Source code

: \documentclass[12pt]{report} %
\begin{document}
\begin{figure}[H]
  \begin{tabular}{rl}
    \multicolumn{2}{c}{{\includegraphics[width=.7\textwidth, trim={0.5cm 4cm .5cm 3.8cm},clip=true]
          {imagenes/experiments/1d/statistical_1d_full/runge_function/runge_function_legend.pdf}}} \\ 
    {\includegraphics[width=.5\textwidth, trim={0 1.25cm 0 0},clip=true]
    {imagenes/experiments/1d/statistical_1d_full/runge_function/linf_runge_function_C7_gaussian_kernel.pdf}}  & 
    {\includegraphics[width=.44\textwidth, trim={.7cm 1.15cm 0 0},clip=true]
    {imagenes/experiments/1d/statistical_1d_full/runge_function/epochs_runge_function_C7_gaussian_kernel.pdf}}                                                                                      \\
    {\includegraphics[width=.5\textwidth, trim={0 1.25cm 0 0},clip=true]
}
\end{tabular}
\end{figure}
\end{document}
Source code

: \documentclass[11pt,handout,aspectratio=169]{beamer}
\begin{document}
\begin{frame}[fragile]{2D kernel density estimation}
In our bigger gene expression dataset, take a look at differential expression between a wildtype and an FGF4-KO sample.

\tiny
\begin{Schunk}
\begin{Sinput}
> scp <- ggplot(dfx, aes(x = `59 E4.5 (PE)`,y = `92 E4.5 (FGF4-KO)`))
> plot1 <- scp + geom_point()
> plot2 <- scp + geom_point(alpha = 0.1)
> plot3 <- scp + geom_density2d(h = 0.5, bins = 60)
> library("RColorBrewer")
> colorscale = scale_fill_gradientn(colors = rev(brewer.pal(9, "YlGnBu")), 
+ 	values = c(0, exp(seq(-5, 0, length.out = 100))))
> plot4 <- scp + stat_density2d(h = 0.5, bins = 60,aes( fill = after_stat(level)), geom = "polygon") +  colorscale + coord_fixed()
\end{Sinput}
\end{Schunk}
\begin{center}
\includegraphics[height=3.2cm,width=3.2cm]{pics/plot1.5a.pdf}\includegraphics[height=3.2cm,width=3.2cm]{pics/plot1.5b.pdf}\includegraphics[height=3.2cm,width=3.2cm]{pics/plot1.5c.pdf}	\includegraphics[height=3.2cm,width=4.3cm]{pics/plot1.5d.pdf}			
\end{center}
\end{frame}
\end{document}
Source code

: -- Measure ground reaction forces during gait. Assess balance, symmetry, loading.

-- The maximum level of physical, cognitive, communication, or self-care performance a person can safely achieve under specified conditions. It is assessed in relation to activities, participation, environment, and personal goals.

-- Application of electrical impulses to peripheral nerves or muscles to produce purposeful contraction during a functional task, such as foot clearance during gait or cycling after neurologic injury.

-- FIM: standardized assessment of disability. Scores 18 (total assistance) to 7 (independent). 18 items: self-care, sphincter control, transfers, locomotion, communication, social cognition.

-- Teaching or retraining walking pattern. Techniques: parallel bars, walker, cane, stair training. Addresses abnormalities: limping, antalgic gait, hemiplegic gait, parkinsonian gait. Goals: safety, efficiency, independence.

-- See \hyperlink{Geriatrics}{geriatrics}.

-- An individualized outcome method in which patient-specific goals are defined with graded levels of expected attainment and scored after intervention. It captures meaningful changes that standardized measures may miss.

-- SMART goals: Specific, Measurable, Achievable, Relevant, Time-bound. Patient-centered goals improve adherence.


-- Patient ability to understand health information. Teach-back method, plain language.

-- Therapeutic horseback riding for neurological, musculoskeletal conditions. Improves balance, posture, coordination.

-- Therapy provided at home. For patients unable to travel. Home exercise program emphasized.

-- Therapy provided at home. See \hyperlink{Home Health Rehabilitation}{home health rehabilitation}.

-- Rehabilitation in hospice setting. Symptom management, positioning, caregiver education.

• • • • • • •

▶ BRIEF
Which lines above run from the one containing "scp + geom_point()" down to the one containing "-- The maximum"? Repeat exactly those, both ends included, and nothing else.

▶ RESPONSE TO THIS EXERCISE
> plot1 <- scp + geom_point()
> plot2 <- scp + geom_point(alpha = 0.1)
> plot3 <- scp + geom_density2d(h = 0.5, bins = 60)
> library("RColorBrewer")
> colorscale = scale_fill_gradientn(colors = rev(brewer.pal(9, "YlGnBu")), 
+ 	values = c(0, exp(seq(-5, 0, length.out = 100))))
> plot4 <- scp + stat_density2d(h = 0.5, bins = 60,aes( fill = after_stat(level)), geom = "polygon") +  colorscale + coord_fixed()
\end{Sinput}
\end{Schunk}
\begin{center}
\includegraphics[height=3.2cm,width=3.2cm]{pics/plot1.5a.pdf}\includegraphics[height=3.2cm,width=3.2cm]{pics/plot1.5b.pdf}\includegraphics[height=3.2cm,width=3.2cm]{pics/plot1.5c.pdf}	\includegraphics[height=3.2cm,width=4.3cm]{pics/plot1.5d.pdf}			
\end{center}
\end{frame}
\end{document}
Source code

: -- Measure ground reaction forces during gait. Assess balance, symmetry, loading.

-- The maximum level of physical, cognitive, communication, or self-care performance a person can safely achieve under specified conditions. It is assessed in relation to activities, participation, environment, and personal goals.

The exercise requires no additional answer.